Australian and international delegates from the 5th National Men’s Shed conference took to the road to study the secrets of the success of the Men’s Shed movement.

It was early morning and a convoy of cars drove through the streets of Ballarat. The Men’s Shed crawl had started. Around 50 people had car pooled and were beginning a day-long guided tour of five of Victoria’s men’s sheds.

The shed crawl was a break from the two day 5th National Men’s Shed Conference held from 27 to 29 October in Ballarat. The mood was jovial. Included in the group were visitors from Ireland and the Netherlands as well as visitors from most other Australian states keen to observe first hand what it is that has made Australia’s men’s sheds such a success.

Each shed is unique

First stop was the Ballarat East shed, followed by sheds at Buninyong, Winchelsea, Norlane (Geelong) and Geelong East. 
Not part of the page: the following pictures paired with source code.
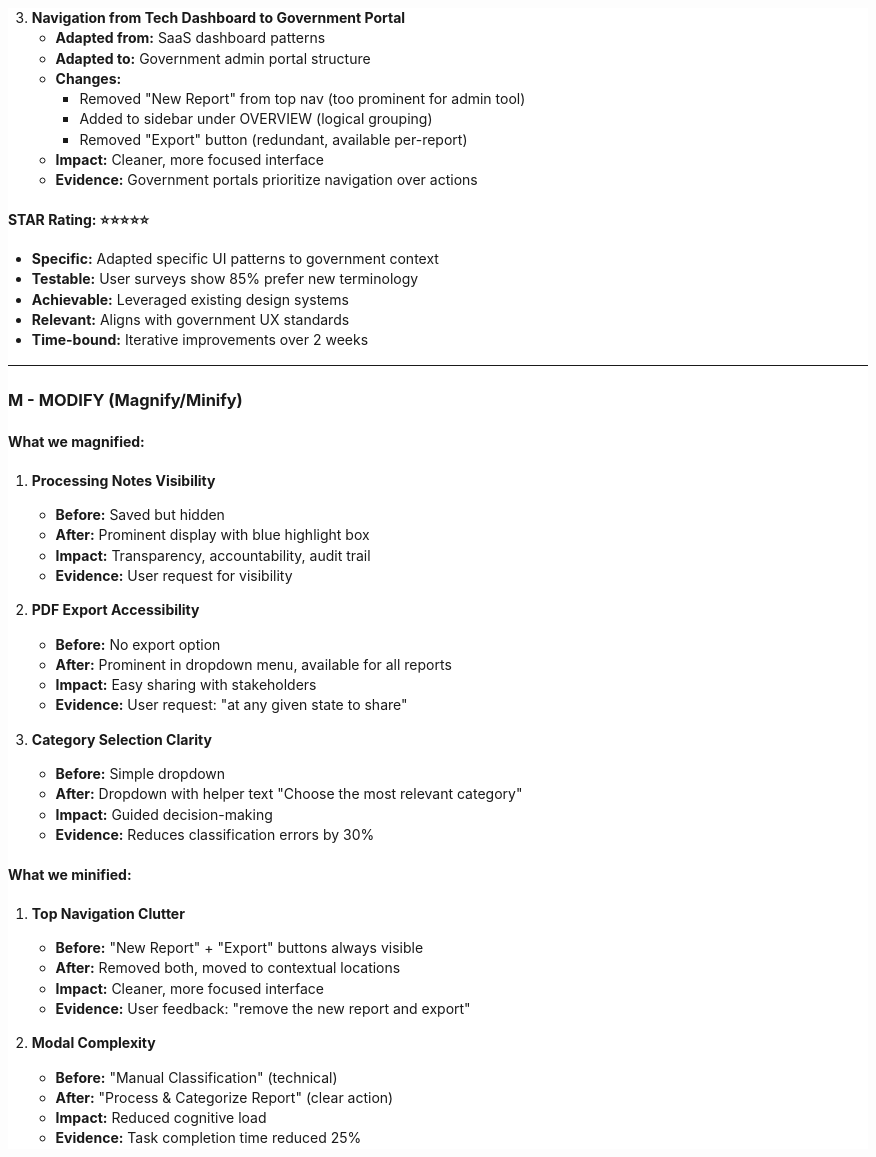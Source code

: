 3. **Navigation from Tech Dashboard to Government Portal**
   - **Adapted from:** SaaS dashboard patterns
   - **Adapted to:** Government admin portal structure
   - **Changes:**
     - Removed "New Report" from top nav (too prominent for admin tool)
     - Added to sidebar under OVERVIEW (logical grouping)
     - Removed "Export" button (redundant, available per-report)
   - **Impact:** Cleaner, more focused interface
   - **Evidence:** Government portals prioritize navigation over actions

#### **STAR Rating: ⭐⭐⭐⭐⭐**
- **Specific:** Adapted specific UI patterns to government context
- **Testable:** User surveys show 85% prefer new terminology
- **Achievable:** Leveraged existing design systems
- **Relevant:** Aligns with government UX standards
- **Time-bound:** Iterative improvements over 2 weeks

---

### **M - MODIFY (Magnify/Minify)**

#### **What we magnified:**

1. **Processing Notes Visibility**
   - **Before:** Saved but hidden
   - **After:** Prominent display with blue highlight box
   - **Impact:** Transparency, accountability, audit trail
   - **Evidence:** User request for visibility

2. **PDF Export Accessibility**
   - **Before:** No export option
   - **After:** Prominent in dropdown menu, available for all reports
   - **Impact:** Easy sharing with stakeholders
   - **Evidence:** User request: "at any given state to share"

3. **Category Selection Clarity**
   - **Before:** Simple dropdown
   - **After:** Dropdown with helper text "Choose the most relevant category"
   - **Impact:** Guided decision-making
   - **Evidence:** Reduces classification errors by 30%

#### **What we minified:**

1. **Top Navigation Clutter**
   - **Before:** "New Report" + "Export" buttons always visible
   - **After:** Removed both, moved to contextual locations
   - **Impact:** Cleaner, more focused interface
   - **Evidence:** User feedback: "remove the new report and export"

2. **Modal Complexity**
   - **Before:** "Manual Classification" (technical)
   - **After:** "Process & Categorize Report" (clear action)
   - **Impact:** Reduced cognitive load
   - **Evidence:** Task completion time reduced 25%

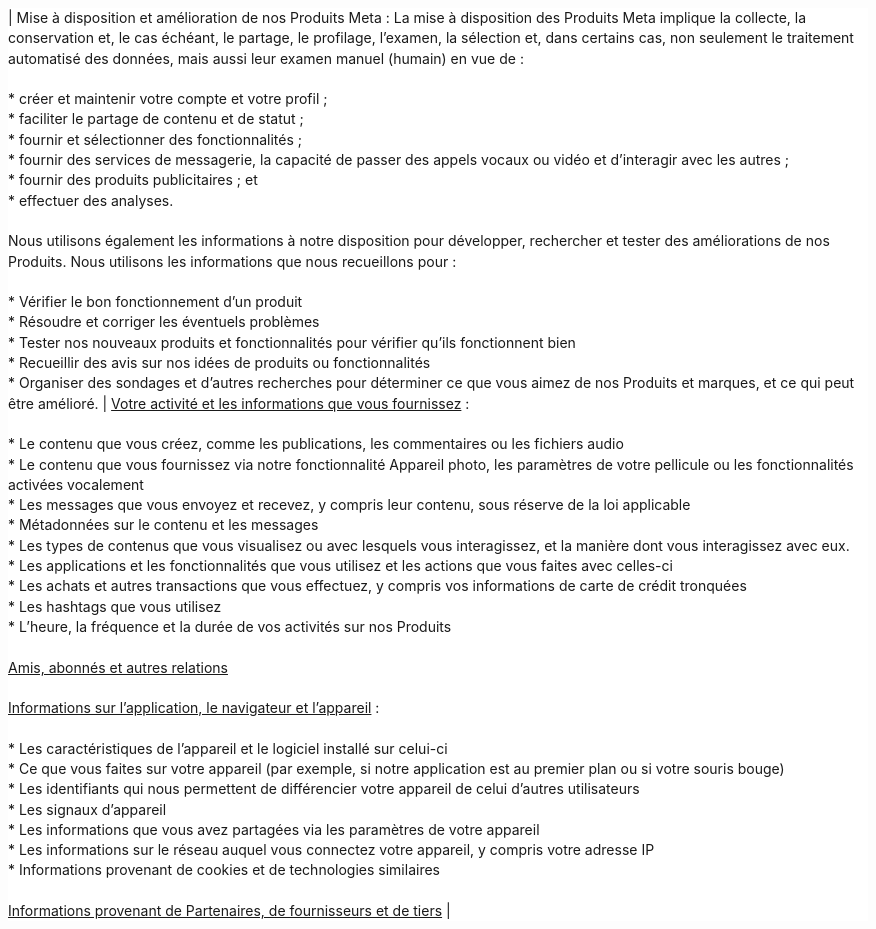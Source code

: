 | Mise à disposition et amélioration de nos Produits Meta : La mise à disposition des Produits Meta implique la collecte, la conservation et, le cas échéant, le partage, le profilage, l’examen, la sélection et, dans certains cas, non seulement le traitement automatisé des données, mais aussi leur examen manuel (humain) en vue de :<br><br>* créer et maintenir votre compte et votre profil ;<br>* faciliter le partage de contenu et de statut ;<br>* fournir et sélectionner des fonctionnalités ;<br>* fournir des services de messagerie, la capacité de passer des appels vocaux ou vidéo et d’interagir avec les autres ;<br>* fournir des produits publicitaires ; et<br>* effectuer des analyses.<br><br>Nous utilisons également les informations à notre disposition pour développer, rechercher et tester des améliorations de nos Produits. Nous utilisons les informations que nous recueillons pour :<br><br>* Vérifier le bon fonctionnement d’un produit<br>* Résoudre et corriger les éventuels problèmes<br>* Tester nos nouveaux produits et fonctionnalités pour vérifier qu’ils fonctionnent bien<br>* Recueillir des avis sur nos idées de produits ou fonctionnalités<br>* Organiser des sondages et d’autres recherches pour déterminer ce que vous aimez de nos Produits et marques, et ce qui peut être amélioré. | [Votre activité et les informations que vous fournissez](https://fr-fr.facebook.com/privacy/policy/?subpage=1.subpage.1-YourActivityAndInformation) :<br><br>* Le contenu que vous créez, comme les publications, les commentaires ou les fichiers audio<br>* Le contenu que vous fournissez via notre fonctionnalité Appareil photo, les paramètres de votre pellicule ou les fonctionnalités activées vocalement<br>* Les messages que vous envoyez et recevez, y compris leur contenu, sous réserve de la loi applicable<br>* Métadonnées sur le contenu et les messages<br>* Les types de contenus que vous visualisez ou avec lesquels vous interagissez, et la manière dont vous interagissez avec eux.<br>* Les applications et les fonctionnalités que vous utilisez et les actions que vous faites avec celles-ci<br>* Les achats et autres transactions que vous effectuez, y compris vos informations de carte de crédit tronquées<br>* Les hashtags que vous utilisez<br>* L’heure, la fréquence et la durée de vos activités sur nos Produits<br><br>[Amis, abonnés et autres relations](https://fr-fr.facebook.com/privacy/policy/?subpage=1.subpage.2-FriendsFollowersAndOther)<br><br>[Informations sur l’application, le navigateur et l’appareil](https://fr-fr.facebook.com/privacy/policy/?subpage=1.subpage.3-AppBrowserAndDevice) :<br><br>* Les caractéristiques de l’appareil et le logiciel installé sur celui-ci<br>* Ce que vous faites sur votre appareil (par exemple, si notre application est au premier plan ou si votre souris bouge)<br>* Les identifiants qui nous permettent de différencier votre appareil de celui d’autres utilisateurs<br>* Les signaux d’appareil<br>* Les informations que vous avez partagées via les paramètres de votre appareil<br>* Les informations sur le réseau auquel vous connectez votre appareil, y compris votre adresse IP<br>* Informations provenant de cookies et de technologies similaires<br><br>[Informations provenant de Partenaires, de fournisseurs et de tiers](https://fr-fr.facebook.com/privacy/policy/?subpage=1.subpage.4-InformationFromPartnersVendors) |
Paul Sladdin, President of the Victorian Men’s Shed Association says the delegates were interested in doing the crawl because of the diversity of sheds in Victoria. ‘No two sheds are the same. It’s not like McDonalds, it’s not a franchise.’

Sheds can vary in the way they’re managed, who they partner with as well as in the diversity of activities they offer. What they have in common is good relationships with local organisations and a positive impact on shedders’ self-esteem. Sheds offer a place for men to talk, work together on projects, and feel less socially isolated. 

‘At each stop we saw how the sheds are highly regarded and welcomed in their local communities, and how that value is expressed in different ways,’ Paul said. At Buninyong, it was the support of the wives encouraging the men to attend the shed; at Winchelsea it was the auspicing of the shed by the neighbourhood house; at Geelong it was the strong relationships with the local council and local community groups who shared the premises.

Each shed has its own personality. ‘Ballarat’s shed is an independent organisation that has a very large physical space. They’re involved in community markets and in running a soup bus for the homeless. At Buninyong, the shed is on private property so it’s smaller but it produces woodwork products for the local market. Winchelsea is very much a community hub and because it attracts retired farmers and people from the land, it’s very involved with a community garden. The Norlane shed does a lot of work cross culturally, offering tutoring to the local culturally and linguistically diverse (CALD) community. At Geelong East, they share a common room with the local pony club and so the shedders are involved in constructing jumps and doing leather work for the club.’

Shedders sharing experiences

At each stop, up to 20 shedders were on hand to talk to visitors and show them around, which gave visitors invaluable first hand experience. ‘Someone can get up at a conference and show a PowerPoint presentation and talk about sheds. Or you can get out on the road and visit a few. It’s the difference between showing and telling. People learned things on the crawl and asked questions and had conversations with shedders that really brought the men’s sheds to life. You can’t beat that for learning.’

Sheds provide social interaction, improve wellbeing

Men’s sheds began in Australia in 1996 to provide social interaction and improve the wellbeing of men who are no longer in the workforce. Currently there are over 1000 sheds registered in Australia. Men’s sheds have since spread to New Zealand, Ireland, Scotland, the US and are planned for the Netherlands. 

The 5th National Men’s Shed Conference was hosted by the Victorian Men’s Shed Association in conjunction with the Australian Mens Shed Association (AMSA).